YOUR OBJECTIVE -> Below are the records; copy out every line that holds the word "running".

RECORDS FOR THIS TASK ->

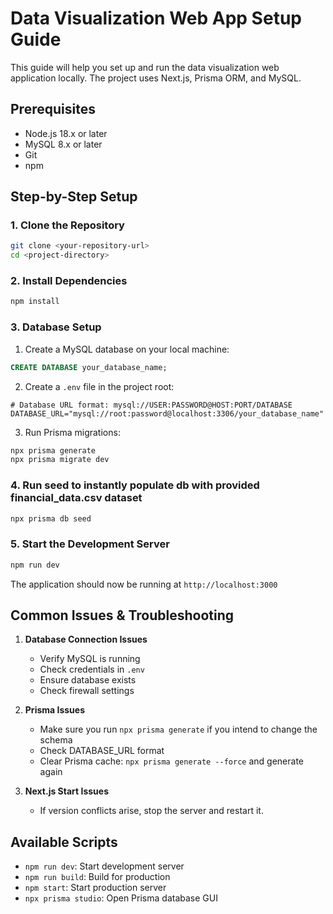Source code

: # Data Visualization Web App Setup Guide

This guide will help you set up and run the data visualization web application locally. The project uses Next.js, Prisma ORM, and MySQL.

## Prerequisites

- Node.js 18.x or later
- MySQL 8.x or later
- Git
- npm

## Step-by-Step Setup

### 1. Clone the Repository

```bash
git clone <your-repository-url>
cd <project-directory>
```

### 2. Install Dependencies

```bash
npm install
```

### 3. Database Setup

1. Create a MySQL database on your local machine:

```sql
CREATE DATABASE your_database_name;
```

2. Create a `.env` file in the project root:

```env
# Database URL format: mysql://USER:PASSWORD@HOST:PORT/DATABASE
DATABASE_URL="mysql://root:password@localhost:3306/your_database_name"
```

3. Run Prisma migrations:

```bash
npx prisma generate
npx prisma migrate dev
```

### 4. Run seed to instantly populate db with provided financial_data.csv dataset

```bash
npx prisma db seed
```

### 5. Start the Development Server

```bash
npm run dev
```

The application should now be running at `http://localhost:3000`

## Common Issues & Troubleshooting

1. **Database Connection Issues**

   - Verify MySQL is running
   - Check credentials in `.env`
   - Ensure database exists
   - Check firewall settings

2. **Prisma Issues**

   - Make sure you run `npx prisma generate` if you intend to change the schema
   - Check DATABASE_URL format
   - Clear Prisma cache: `npx prisma generate --force` and generate again

3. **Next.js Start Issues**
   - If version conflicts arise, stop the server and restart it.

## Available Scripts

- `npm run dev`: Start development server
- `npm run build`: Build for production
- `npm start`: Start production server
- `npx prisma studio`: Open Prisma database GUI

EXERCISE RESPONSE ->
The application should now be running at `http://localhost:3000`
   - Verify MySQL is running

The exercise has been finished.